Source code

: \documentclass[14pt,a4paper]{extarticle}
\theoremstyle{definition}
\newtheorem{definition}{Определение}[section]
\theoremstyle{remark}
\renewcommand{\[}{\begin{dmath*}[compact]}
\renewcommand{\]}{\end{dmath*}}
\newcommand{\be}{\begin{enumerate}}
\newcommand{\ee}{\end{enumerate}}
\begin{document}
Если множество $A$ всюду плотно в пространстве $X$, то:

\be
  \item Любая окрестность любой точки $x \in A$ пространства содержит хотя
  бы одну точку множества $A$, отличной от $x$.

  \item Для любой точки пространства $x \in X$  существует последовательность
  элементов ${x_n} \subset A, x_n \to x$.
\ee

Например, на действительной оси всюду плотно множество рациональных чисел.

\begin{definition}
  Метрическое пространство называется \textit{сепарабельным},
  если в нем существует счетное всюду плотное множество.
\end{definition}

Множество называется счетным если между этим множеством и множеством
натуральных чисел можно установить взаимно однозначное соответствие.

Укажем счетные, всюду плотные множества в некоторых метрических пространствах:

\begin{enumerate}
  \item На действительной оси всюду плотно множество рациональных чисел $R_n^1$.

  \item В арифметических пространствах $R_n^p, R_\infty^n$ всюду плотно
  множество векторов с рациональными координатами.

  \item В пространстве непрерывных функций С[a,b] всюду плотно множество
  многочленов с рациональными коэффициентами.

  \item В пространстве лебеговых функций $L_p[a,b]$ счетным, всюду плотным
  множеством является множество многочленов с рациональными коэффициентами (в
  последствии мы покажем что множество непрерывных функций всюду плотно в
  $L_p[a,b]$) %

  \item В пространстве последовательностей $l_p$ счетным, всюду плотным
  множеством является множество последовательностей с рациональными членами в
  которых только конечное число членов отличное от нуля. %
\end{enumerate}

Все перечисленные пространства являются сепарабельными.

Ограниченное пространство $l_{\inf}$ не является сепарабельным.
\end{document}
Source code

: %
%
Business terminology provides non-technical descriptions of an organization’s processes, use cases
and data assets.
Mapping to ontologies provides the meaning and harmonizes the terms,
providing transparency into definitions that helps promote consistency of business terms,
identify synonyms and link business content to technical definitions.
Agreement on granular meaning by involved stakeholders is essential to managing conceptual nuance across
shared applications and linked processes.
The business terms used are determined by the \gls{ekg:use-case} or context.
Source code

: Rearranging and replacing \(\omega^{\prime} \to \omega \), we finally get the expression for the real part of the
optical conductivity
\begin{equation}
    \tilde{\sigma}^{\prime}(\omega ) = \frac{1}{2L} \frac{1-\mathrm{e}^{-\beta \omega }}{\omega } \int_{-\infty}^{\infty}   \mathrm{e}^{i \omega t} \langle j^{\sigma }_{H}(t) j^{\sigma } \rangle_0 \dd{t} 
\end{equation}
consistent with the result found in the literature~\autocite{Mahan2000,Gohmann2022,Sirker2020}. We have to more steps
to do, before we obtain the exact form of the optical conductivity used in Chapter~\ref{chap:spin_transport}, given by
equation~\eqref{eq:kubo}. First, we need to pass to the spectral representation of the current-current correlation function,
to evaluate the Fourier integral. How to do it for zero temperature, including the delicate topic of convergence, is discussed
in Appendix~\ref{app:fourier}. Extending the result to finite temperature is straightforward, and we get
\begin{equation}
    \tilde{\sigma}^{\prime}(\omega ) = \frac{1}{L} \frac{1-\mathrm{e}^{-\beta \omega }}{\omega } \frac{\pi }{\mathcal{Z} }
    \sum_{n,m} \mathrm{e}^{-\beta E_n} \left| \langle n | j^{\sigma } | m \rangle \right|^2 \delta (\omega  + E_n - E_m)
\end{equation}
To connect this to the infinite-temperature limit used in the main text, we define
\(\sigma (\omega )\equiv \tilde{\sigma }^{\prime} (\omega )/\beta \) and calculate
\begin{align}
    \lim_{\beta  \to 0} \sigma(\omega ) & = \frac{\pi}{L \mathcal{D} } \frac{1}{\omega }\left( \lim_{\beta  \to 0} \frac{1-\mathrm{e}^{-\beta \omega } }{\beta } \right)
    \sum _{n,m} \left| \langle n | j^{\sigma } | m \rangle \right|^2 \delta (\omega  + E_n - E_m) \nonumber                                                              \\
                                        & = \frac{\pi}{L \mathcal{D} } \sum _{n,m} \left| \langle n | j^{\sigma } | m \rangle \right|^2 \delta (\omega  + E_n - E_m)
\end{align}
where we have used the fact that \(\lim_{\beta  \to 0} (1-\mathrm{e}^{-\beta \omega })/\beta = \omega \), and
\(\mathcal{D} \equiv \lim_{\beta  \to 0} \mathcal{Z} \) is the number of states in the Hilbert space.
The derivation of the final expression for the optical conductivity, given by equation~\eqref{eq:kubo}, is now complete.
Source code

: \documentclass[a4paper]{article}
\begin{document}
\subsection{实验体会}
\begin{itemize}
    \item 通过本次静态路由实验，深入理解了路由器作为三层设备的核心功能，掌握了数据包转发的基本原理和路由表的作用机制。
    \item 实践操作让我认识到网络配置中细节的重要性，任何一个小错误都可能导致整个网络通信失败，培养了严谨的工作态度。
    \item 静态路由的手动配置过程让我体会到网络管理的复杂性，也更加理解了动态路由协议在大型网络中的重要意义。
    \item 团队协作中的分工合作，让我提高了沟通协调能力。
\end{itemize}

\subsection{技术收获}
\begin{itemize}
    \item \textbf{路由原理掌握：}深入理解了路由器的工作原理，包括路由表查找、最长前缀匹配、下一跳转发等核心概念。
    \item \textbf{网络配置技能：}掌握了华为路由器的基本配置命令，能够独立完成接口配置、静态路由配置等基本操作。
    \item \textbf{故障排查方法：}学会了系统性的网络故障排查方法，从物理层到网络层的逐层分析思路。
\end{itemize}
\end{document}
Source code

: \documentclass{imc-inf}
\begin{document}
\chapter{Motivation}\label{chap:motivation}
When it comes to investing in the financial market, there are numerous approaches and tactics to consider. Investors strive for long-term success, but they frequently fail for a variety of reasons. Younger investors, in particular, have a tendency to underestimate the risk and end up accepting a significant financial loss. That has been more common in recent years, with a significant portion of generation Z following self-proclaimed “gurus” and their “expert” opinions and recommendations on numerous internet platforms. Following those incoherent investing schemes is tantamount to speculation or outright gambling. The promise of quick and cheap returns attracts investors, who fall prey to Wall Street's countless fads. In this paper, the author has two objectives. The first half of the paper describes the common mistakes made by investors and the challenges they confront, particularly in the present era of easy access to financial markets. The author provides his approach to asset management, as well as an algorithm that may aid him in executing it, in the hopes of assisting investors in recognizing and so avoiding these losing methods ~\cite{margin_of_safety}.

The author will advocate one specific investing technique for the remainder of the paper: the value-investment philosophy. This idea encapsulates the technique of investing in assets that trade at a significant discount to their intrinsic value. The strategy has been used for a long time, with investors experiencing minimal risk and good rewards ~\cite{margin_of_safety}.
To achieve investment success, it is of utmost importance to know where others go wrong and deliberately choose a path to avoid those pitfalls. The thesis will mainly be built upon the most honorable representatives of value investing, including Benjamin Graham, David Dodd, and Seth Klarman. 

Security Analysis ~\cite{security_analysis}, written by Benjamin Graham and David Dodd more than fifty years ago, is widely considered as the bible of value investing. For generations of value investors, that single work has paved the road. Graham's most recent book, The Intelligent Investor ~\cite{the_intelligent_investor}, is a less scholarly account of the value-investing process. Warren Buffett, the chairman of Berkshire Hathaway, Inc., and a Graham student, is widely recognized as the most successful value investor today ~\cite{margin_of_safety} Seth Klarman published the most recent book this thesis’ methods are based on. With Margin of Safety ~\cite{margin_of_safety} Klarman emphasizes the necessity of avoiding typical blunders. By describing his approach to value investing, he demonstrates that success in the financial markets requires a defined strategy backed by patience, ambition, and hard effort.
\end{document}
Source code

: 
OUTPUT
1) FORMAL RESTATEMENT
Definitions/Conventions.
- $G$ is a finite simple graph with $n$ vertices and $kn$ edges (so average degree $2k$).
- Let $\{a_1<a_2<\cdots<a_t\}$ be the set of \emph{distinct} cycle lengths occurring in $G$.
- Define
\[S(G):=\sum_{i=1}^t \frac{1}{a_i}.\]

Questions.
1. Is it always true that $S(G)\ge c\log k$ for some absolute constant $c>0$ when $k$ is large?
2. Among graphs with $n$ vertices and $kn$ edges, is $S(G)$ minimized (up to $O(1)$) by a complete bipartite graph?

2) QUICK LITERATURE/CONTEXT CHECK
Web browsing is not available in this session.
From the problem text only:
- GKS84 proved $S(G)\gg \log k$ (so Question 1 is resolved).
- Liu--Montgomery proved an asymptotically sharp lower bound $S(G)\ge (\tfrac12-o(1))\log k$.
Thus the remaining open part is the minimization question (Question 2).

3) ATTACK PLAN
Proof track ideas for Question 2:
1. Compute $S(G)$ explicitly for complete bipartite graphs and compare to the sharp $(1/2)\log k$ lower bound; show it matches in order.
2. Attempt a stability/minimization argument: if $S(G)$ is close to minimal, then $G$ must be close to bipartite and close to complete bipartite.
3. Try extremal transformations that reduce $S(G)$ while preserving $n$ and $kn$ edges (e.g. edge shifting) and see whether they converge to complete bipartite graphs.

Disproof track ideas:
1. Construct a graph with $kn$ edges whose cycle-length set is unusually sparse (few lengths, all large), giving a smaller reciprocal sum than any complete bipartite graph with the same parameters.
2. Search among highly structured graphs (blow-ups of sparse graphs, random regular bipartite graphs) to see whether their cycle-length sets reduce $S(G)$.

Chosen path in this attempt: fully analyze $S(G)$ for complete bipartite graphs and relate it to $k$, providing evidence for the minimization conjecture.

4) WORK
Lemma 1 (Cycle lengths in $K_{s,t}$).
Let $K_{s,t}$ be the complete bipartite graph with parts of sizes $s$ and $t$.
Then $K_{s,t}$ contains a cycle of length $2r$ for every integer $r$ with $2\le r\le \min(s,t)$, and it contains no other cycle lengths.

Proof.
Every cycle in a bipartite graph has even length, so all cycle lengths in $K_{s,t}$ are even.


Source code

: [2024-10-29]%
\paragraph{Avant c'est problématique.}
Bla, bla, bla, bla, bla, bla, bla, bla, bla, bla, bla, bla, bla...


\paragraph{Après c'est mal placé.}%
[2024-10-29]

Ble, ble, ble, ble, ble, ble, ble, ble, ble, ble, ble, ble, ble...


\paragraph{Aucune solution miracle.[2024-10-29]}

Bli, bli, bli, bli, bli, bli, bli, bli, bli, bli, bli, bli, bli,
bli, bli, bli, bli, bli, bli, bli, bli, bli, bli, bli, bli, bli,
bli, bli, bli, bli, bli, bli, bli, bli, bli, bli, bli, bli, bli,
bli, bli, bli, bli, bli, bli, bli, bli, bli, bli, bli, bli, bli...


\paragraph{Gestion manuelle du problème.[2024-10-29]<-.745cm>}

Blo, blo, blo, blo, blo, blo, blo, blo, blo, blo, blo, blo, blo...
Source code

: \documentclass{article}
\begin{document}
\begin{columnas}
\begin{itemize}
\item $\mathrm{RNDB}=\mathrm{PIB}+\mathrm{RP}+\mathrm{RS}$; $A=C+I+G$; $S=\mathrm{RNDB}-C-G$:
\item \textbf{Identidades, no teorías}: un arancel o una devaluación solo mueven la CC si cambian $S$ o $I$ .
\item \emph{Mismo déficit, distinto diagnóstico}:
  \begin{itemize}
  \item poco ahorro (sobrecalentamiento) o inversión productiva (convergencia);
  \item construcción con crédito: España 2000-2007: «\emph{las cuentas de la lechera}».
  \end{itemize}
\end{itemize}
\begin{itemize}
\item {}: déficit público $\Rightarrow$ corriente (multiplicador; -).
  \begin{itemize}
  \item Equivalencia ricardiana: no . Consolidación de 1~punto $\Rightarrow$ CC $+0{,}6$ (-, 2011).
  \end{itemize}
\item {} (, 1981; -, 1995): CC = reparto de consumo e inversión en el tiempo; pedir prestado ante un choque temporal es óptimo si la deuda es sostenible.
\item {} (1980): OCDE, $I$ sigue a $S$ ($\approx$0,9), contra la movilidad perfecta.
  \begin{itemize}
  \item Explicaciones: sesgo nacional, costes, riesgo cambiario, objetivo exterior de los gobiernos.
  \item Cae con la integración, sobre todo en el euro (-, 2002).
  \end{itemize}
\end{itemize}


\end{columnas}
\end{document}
□ □ □ □
Copy out all lines from the records where the word "value" appears.

- _Solution below_:
The author will advocate one specific investing technique for the remainder of the paper: the value-investment philosophy. This idea encapsulates the technique of investing in assets that trade at a significant discount to their intrinsic value. The strategy has been used for a long time, with investors experiencing minimal risk and good rewards ~\cite{margin_of_safety}.
To achieve investment success, it is of utmost importance to know where others go wrong and deliberately choose a path to avoid those pitfalls. The thesis will mainly be built upon the most honorable representatives of value investing, including Benjamin Graham, David Dodd, and Seth Klarman. 
Security Analysis ~\cite{security_analysis}, written by Benjamin Graham and David Dodd more than fifty years ago, is widely considered as the bible of value investing. For generations of value investors, that single work has paved the road. Graham's most recent book, The Intelligent Investor ~\cite{the_intelligent_investor}, is a less scholarly account of the value-investing process. Warren Buffett, the chairman of Berkshire Hathaway, Inc., and a Graham student, is widely recognized as the most successful value investor today ~\cite{margin_of_safety} Seth Klarman published the most recent book this thesis’ methods are based on. With Margin of Safety ~\cite{margin_of_safety} Klarman emphasizes the necessity of avoiding typical blunders. By describing his approach to value investing, he demonstrates that success in the financial markets requires a defined strategy backed by patience, ambition, and hard effort.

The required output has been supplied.